Patients with auditory abnormalities are referred to an audiologist or
otologist.
Surgical therapy: Surgery is indicated for a variety of situations in
patients with Klippel-Feil syndrome. Due to fusion anomalies and the difference
in growth potential between the 2 sides of the spine, deformity may be
progressive. Instability of the cervical spine can develop because of
craniocervical abnormalities. Instability of the cervical spine also can
develop between 2 sets of fusion anomalies separated by normal segment.
Neurologic deficits or persistent pain are indications for surgery. Development
of a compensatory curve in the thoracic spine may require surgical intervention
or bracing. Symptomatic spinal stenosis may require decompression and fusion.
Koop
and colleagues studied 13 cases of children who were skeletally immature with a
variety of disorders that caused instability of the upper part of the cervical
spine from the occiput to C5. These researchers were looking at the efficacy of
posterior arthrodesis and halo-cast mobilization. Many of these patients did
not have Klippel-Feil syndrome, but the surgical indications were instability.
Posterior arthrodesis with external mobilization by halo-cast was carried out.

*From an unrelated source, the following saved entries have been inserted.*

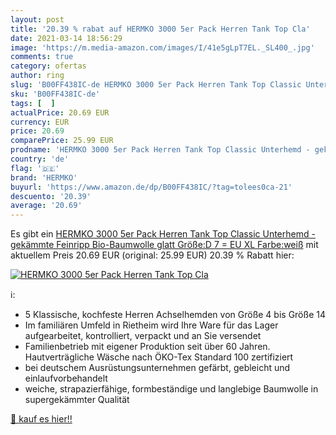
 ```yaml
---
layout: post
title: '20.39 % rabat auf HERMKO 3000 5er Pack Herren Tank Top Cla'
date: 2021-03-14 18:56:29
image: 'https://m.media-amazon.com/images/I/41e5gLpT7EL._SL400_.jpg'
comments: true
category: ofertas
author: ring
slug: 'B00FF438IC-de HERMKO 3000 5er Pack Herren Tank Top Classic Unterhemd -...'
sku: 'B00FF438IC-de'
tags: [  ]
actualPrice: 20.69 EUR
currency: EUR
price: 20.69
comparePrice: 25.99 EUR
prodname: 'HERMKO 3000 5er Pack Herren Tank Top Classic Unterhemd - gekämmte Feinripp Bio-Baumwolle  glatt   Größe:D 7 = EU XL  Farbe:weiß'
country: 'de'
flag: '🇩🇪'
brand: 'HERMKO'
buyurl: 'https://www.amazon.de/dp/B00FF438IC/?tag=tolees0ca-21'
descuento: '20.39'
average: '20.69'
---
```


Es gibt ein [HERMKO 3000 5er Pack Herren Tank Top Classic Unterhemd - gekämmte Feinripp Bio-Baumwolle  glatt   Größe:D 7 = EU XL  Farbe:weiß](https://www.amazon.de/dp/B00FF438IC/?tag=tolees0ca-21) mit aktuellem Preis 20.69 EUR (original: 25.99 EUR) 20.39 % Rabatt hier:

[![HERMKO 3000 5er Pack Herren Tank Top Cla](https://m.media-amazon.com/images/I/41e5gLpT7EL._SL400_.jpg)](https://www.amazon.de/dp/B00FF438IC/?tag=tolees0ca-21)

ℹ️:

- 5 Klassische, kochfeste Herren Achselhemden von Größe 4 bis Größe 14
- Im familiären Umfeld in Rietheim wird Ihre Ware für das Lager aufgearbeitet, kontrolliert, verpackt und an Sie versendet
- Familienbetrieb mit eigener Produktion seit über 60 Jahren. Hautverträgliche Wäsche nach ÖKO-Tex Standard 100 zertifiziert
- bei deutschem Ausrüstungsunternehmen gefärbt, gebleicht und einlaufvorbehandelt
- weiche, strapazierfähige, formbeständige und langlebige Baumwolle in supergekämmter Qualität

[🛒 kauf es hier!!](https://www.amazon.de/dp/B00FF438IC/?tag=tolees0ca-21)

In 2 of the patients, internal fixation with wire was utilized. A solid
arthrodesis was obtained in 12 patients treated with autogenous bone graft. One
patient treated with allograft rib developed a pseudoarthrosis.
Koop
et al cautioned that the use of wires for fixation carries risk of neural
injury and often is not applicable in children with anomalous vertebra. They
stress the need for delicate exposure, decortication using an air drill, and
placement of autologous iliac graft. They recommended mobilization by
halo-cast, which they thought would minimize the risk of neural damage and
provide a reliable means of obtaining arthrodesis.
Preoperative details: Patients must have a comprehensive workup to detect
the anomalies previously mentioned. Adequate imaging studies must be obtained.
Three-dimensional CT scan reconstruction often is useful.
OUTCOME AND PROGNOSIS
FUTURE AND CONTROVERSIES
The true etiology and incidence of
Klippel-Feil syndrome is unknown. The syndrome can occur in association with a
wide variety of anomalies. Further studies may reveal the cause. The cervical
anomaly is a failure of segmentation that occurs in early fetal life. To
discover a cause and devise prevention or treatment is a challenge.